Imma ramble a bit now, sometimes just writing stuff out can clear your mind.

I too have gone through phases of motivation and also phases of dryness(time creeps by slowly, you are not enjoying yourself, you check on the internet every 5 min).
Only a couple of months back I started focusing on finding the "fun" part in art, after listening to Sycras podcast. Its been going great so far, Im not getting frustrated by failures as much as before and Im not constrained by specifics.

I think what some artists get into is this comfort feeling with where they´re at. Ive been getting that a couple of times now, even though Im not that good. I think its partly because of the fact that I know I have 3-4 years of study time ahead of me+ I go to art school, but the school I go to isnt specialized in Illustration, Its not enough on itself, I gotta do plenty of work myself If I want to git gud.

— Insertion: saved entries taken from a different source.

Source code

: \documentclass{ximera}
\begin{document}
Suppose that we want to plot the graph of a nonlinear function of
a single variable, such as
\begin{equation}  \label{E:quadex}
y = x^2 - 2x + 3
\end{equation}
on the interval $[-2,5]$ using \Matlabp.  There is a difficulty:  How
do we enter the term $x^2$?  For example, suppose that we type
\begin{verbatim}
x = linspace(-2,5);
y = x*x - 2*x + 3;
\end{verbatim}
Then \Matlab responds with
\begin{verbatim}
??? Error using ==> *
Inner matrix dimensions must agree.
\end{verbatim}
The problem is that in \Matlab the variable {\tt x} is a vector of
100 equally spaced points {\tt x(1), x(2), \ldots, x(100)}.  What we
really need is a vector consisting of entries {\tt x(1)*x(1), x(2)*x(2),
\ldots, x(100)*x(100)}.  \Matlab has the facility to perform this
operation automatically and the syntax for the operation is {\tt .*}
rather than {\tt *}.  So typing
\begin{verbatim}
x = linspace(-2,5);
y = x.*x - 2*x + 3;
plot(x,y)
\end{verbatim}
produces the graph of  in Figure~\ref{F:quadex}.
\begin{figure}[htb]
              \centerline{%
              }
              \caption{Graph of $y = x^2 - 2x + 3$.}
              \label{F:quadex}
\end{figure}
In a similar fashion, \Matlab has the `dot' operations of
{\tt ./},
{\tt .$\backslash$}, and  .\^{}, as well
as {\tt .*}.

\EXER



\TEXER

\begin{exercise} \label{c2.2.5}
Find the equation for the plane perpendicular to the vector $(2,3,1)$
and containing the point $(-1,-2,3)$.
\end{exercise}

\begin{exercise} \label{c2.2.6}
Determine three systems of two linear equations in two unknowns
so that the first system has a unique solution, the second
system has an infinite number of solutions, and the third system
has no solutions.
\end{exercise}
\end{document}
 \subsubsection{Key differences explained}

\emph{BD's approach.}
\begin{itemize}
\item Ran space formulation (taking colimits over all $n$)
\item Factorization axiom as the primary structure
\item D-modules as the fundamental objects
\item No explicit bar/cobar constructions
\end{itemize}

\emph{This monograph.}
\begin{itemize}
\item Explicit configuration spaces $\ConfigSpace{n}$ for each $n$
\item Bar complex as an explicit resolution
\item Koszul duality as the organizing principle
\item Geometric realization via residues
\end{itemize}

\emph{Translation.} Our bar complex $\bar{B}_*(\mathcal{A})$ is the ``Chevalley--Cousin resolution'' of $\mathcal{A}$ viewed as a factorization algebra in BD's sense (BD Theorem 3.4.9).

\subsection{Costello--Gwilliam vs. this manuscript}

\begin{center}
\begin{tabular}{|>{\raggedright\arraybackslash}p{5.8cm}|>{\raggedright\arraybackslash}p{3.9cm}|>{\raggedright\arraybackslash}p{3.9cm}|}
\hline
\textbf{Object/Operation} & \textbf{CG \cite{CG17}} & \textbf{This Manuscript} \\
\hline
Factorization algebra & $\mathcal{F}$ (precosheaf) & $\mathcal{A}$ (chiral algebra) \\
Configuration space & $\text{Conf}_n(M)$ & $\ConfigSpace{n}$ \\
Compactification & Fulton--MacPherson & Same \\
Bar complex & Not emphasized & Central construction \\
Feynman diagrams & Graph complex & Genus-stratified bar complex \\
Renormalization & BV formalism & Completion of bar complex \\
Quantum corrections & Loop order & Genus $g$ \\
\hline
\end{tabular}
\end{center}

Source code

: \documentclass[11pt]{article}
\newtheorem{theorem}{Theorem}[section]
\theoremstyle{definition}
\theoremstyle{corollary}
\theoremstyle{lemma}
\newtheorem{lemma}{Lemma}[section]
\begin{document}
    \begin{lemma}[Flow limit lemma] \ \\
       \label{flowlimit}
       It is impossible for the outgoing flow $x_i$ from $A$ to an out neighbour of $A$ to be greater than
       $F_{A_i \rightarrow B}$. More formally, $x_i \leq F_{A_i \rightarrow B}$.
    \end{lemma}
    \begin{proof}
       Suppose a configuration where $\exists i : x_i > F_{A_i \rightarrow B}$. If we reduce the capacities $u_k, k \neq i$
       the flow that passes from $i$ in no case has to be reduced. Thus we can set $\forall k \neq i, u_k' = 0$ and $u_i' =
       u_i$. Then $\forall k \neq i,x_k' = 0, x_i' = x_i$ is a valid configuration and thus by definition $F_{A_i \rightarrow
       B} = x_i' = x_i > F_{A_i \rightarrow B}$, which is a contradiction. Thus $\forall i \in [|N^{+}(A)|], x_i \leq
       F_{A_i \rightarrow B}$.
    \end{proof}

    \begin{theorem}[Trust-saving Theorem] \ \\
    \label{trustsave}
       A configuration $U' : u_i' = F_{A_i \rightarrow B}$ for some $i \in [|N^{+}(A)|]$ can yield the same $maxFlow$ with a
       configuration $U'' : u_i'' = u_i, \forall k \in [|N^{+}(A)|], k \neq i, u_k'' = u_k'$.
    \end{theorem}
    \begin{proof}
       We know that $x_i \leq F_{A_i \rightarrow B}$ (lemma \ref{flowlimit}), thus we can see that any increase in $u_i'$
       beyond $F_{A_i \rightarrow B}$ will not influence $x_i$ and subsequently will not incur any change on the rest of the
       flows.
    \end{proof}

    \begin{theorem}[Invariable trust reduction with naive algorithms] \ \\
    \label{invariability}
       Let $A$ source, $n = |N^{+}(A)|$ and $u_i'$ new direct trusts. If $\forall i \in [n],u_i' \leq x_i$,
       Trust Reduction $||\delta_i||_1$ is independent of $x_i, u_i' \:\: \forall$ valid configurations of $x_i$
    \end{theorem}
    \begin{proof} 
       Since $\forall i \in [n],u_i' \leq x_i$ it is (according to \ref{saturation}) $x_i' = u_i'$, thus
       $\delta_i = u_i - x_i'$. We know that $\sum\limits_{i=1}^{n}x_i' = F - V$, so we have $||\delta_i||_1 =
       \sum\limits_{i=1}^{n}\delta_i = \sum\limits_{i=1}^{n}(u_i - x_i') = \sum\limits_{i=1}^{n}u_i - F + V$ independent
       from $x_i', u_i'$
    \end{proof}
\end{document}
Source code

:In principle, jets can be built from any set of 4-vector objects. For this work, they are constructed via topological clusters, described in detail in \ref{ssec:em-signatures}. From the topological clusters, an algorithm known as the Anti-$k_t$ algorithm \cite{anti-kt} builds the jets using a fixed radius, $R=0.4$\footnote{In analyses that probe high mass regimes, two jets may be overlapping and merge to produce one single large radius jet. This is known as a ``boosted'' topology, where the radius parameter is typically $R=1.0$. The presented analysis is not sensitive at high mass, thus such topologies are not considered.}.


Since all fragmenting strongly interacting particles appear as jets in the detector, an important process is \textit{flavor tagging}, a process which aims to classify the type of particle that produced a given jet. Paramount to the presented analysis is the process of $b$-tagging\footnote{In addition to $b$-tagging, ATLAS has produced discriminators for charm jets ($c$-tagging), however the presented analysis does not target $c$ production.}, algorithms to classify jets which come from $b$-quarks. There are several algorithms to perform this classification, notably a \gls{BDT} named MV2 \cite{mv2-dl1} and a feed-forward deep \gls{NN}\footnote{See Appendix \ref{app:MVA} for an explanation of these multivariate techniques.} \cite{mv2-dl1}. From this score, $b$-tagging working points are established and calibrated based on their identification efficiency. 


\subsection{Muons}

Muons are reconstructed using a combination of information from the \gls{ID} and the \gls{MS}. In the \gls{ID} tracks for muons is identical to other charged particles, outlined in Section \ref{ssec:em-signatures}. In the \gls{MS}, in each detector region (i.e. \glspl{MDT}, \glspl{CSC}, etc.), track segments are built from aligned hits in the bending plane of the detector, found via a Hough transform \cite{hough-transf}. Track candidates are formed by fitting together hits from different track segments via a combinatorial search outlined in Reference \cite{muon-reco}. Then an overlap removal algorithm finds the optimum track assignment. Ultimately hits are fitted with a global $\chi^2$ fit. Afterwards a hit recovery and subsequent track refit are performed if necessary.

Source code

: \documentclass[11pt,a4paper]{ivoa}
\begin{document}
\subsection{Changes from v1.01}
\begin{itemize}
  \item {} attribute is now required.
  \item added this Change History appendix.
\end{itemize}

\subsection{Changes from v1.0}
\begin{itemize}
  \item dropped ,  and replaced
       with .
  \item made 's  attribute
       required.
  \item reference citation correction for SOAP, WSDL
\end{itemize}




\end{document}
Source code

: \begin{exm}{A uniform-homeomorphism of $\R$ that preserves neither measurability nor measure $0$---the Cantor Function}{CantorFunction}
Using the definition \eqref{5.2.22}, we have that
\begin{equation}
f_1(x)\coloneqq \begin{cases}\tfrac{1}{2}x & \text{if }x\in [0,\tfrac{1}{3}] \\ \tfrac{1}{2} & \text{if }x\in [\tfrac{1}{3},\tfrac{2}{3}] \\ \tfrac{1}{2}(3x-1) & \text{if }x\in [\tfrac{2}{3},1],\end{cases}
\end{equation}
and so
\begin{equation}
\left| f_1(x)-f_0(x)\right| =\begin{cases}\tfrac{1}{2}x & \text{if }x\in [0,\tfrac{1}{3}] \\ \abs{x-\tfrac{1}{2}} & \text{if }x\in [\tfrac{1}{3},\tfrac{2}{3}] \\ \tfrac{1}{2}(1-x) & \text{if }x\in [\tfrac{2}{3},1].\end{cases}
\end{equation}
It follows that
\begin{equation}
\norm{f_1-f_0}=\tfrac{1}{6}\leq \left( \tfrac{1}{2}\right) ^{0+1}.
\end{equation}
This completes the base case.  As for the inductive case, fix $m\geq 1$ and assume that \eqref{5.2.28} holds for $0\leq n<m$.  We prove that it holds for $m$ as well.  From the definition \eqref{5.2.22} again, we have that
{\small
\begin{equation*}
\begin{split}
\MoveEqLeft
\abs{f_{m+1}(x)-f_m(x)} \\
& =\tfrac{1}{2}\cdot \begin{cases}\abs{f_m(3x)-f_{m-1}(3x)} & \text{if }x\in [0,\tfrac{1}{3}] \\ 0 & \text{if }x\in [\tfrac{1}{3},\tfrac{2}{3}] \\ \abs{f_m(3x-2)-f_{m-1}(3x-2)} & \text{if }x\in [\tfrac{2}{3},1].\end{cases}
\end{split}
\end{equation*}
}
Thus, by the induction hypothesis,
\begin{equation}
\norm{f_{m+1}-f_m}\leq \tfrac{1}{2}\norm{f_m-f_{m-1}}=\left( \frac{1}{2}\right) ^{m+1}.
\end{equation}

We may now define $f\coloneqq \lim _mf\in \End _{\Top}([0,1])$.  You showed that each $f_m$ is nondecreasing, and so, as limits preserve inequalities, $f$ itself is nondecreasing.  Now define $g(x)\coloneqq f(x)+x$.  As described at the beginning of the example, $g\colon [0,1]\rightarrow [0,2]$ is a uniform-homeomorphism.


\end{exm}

I keep trying to deconstruct the learning process with logic, trying to find shortcuts.( It isnt a bad thing and you can certainly learn a lot from analysing stuff.) Ive learned that theres a mileage factor involved,that cant be figured out on the spot. I could spend 15 hours on a painting, but It would still look worse than a 2 hour sketch a professional has done.

Ive not been doing as much as I could do Ideally (because my mind justifies it with "youre going to art school already, you dont need to push yourself that hard"), but thats the wrong attitude.
I gotta start setting goals and pushing myself harder like in the start, that was more efficent.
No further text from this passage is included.